ACTE Study Says Managed Travel Is At A Tipping Point

Open Jaw

The Association of Corporate Travel Executives (ACTE) has launched a whitepaper entitled The Evolution of Travel Policy: A Global View on the Future. Created in partnership with American Express Global Business Travel (GBT), the report surveyed over 350 corporate travel managers around the world to explore the future of travel policy.

A key question in the study concerned the balance between savings and service in policy. Over the last couple of years, 52% of respondents identified savings as the primary driver of their managed travel program, followed by duty of care (23%) and traveller service (16%).  

Looking ahead, the balance between savings and service is expected to change significantly as CTMs look to traveller behaviour, rather than supplier cost reductions, to drive savings.

84% of respondents say savings will be achieved through demand management and compliance in the next 1-2 years. However, the research suggests the communications tools to drive compliance are often missing: 44% of respondents say they have no formal systems in place for gathering feedback from their travellers.
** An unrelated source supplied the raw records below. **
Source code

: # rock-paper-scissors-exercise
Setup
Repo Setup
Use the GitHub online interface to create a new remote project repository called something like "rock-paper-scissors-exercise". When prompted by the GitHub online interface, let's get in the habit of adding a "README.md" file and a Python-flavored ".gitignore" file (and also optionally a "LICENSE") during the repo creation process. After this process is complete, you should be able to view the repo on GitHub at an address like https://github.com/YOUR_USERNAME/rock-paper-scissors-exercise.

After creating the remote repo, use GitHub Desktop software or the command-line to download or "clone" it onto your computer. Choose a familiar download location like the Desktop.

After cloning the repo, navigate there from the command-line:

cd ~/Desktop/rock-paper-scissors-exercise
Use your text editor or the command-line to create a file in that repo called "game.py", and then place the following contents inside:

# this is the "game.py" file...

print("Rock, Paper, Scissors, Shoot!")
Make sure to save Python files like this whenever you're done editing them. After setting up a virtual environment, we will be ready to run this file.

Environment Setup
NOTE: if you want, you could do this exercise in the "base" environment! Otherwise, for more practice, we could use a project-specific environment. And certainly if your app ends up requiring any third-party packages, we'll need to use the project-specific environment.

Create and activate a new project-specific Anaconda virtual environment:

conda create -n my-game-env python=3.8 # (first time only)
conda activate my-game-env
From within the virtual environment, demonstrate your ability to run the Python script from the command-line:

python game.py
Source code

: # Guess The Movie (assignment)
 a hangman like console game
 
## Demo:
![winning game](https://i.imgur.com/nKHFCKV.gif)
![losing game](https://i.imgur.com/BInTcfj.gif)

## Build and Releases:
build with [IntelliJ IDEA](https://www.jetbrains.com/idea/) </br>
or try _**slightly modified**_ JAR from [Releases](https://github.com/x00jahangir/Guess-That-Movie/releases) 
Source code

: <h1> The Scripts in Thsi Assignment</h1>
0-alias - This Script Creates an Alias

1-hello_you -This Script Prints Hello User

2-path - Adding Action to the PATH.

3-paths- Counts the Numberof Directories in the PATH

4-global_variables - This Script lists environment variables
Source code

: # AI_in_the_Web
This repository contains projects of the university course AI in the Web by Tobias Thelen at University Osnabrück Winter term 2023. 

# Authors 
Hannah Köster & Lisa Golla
While 75% of corporate travel managers surveyed see improved traveller service as a route to savings, few organizations have measures in place to justify these improvements to procurement or finance leaders. 21% of respondents today use traveller productivity metrics, 9% use work-life balance metrics and just 5% use stress reduction metrics.  However, 12% of CTMs say they plan to introduce stress reduction metrics in the next 1-2 years.

“Demand management is the bedrock of a strong managed program so it’s hugely significant to see that travel managers are embracing the traveller and traveller service,” said Caroline Strachan, Vice President of Global Business Consulting at American Express Global Business Travel.

“Clearly, they understand the future’s going to be traveller-centric. What’s less clear, is whether travel managers feel they have the right technology and tools needed to deliver this future. Communication is critical for building relationships, engagement and compliance. The research suggests there’s scope for travel managers to upgrade their communications systems and practice.”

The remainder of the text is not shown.